Quiso lavar el noble la afrenta a su dama y abofeteó con el guante al caballero autor de la felonía quien, seguro de vencer, aceptó el reto. Era el aristócrata un hombre mayor, de múltiples achaques, aunque ducho en el uso de las armas, pues desde joven se educó en su manejo, al provenir de una familia acostumbrada a las batallas que con los siglos derivó en divertimento. Por el contrario, el caballero retado apenas había tenido contacto con pistolas.
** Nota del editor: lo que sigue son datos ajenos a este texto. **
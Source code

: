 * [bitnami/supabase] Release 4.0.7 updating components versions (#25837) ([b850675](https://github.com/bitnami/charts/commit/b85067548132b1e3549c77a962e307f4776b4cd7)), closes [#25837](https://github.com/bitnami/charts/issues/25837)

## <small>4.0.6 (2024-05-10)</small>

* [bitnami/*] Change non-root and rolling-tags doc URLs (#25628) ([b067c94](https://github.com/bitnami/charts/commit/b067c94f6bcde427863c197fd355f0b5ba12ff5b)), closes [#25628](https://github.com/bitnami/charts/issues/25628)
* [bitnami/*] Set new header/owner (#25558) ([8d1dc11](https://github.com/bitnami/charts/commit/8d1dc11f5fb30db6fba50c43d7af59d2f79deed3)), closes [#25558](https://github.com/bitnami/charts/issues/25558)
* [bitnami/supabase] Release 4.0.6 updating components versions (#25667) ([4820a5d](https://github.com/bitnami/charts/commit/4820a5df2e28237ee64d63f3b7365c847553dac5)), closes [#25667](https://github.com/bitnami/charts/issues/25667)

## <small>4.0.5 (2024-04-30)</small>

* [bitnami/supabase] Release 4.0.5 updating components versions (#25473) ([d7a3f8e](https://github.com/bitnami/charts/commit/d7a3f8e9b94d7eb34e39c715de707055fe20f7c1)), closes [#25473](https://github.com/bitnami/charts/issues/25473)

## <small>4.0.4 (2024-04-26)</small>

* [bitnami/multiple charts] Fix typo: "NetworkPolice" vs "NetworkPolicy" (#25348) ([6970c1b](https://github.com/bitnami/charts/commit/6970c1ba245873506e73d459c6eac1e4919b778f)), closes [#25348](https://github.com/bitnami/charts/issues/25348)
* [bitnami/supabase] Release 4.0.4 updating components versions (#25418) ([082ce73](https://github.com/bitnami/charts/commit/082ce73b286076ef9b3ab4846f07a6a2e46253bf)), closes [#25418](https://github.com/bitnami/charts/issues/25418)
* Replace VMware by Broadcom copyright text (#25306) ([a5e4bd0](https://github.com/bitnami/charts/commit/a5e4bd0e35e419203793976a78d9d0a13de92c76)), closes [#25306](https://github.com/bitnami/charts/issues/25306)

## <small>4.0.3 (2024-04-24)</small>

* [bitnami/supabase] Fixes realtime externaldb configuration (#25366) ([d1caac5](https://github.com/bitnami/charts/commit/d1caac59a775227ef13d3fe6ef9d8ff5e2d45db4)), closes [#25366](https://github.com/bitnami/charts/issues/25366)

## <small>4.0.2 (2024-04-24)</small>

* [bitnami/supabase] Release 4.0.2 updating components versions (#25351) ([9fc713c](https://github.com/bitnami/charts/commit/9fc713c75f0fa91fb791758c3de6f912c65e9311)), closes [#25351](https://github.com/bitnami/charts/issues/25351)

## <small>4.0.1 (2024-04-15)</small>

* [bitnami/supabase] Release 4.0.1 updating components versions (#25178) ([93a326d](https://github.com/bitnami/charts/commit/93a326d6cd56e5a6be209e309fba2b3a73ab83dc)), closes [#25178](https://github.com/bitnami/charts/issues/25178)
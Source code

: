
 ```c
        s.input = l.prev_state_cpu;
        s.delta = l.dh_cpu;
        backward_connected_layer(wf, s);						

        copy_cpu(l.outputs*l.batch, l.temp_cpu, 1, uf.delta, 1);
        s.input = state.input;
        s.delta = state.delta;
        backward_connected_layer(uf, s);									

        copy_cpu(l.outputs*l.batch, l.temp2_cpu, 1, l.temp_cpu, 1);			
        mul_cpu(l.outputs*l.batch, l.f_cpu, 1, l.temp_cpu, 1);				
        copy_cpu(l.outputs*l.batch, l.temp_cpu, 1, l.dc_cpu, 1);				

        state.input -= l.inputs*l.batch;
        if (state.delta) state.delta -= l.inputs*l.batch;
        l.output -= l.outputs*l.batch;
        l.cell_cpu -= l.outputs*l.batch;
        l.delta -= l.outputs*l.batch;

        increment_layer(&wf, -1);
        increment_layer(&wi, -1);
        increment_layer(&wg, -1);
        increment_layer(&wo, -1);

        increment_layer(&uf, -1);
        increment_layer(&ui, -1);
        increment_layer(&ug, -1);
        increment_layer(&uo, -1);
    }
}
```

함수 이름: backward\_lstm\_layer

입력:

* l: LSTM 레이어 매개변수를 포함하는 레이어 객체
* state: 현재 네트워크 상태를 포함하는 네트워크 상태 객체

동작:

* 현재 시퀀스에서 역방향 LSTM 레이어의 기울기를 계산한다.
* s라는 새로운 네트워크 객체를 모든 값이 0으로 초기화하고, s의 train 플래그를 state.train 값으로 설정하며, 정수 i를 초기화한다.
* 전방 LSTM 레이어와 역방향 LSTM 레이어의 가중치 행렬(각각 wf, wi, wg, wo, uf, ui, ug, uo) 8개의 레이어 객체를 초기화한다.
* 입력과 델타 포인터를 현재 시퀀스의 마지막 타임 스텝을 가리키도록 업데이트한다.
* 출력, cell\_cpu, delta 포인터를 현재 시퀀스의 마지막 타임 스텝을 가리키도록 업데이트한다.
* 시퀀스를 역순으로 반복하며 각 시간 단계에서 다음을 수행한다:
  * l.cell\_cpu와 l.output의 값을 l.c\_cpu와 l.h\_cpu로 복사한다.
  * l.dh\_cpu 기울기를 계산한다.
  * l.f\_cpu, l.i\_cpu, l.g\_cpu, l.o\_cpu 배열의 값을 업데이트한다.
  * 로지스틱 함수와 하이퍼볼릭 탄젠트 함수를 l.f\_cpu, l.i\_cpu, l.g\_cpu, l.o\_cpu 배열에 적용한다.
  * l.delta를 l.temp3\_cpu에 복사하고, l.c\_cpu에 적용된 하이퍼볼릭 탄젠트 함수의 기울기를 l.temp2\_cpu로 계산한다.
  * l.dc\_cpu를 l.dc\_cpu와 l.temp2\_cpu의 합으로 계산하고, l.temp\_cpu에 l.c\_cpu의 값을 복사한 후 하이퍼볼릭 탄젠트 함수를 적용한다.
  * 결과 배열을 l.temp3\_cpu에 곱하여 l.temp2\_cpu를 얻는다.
Mas la osadía de su juventud, ajena al razonamiento, le hacía confiar en su suerte.
Quedaron citados una mañana de otoño, con el sol primerizo surgiendo por oriente, en un recóndito paraje a orillas del río, acudiendo cada uno con sus respectivos padrinos. Acordado el duelo a pistola, hasta la rendición o muerte, el juez revisó las armas, que entregó a los contendientes. Espalda contra espalda, caminaron en dirección opuesta veinte pasos.
“¿Preparados?”, se oyó. “Listos”, contestaron ellos. “¡Fuego!”. Disparó primero el viejo, que erró por un palmo. Lo mismo hizo el joven, dominado por los nervios. Al cabo de diez tiros por barba, agotados ellos y la munición, el insólito duelo quedó finiquitado con un tibio apretón de manos.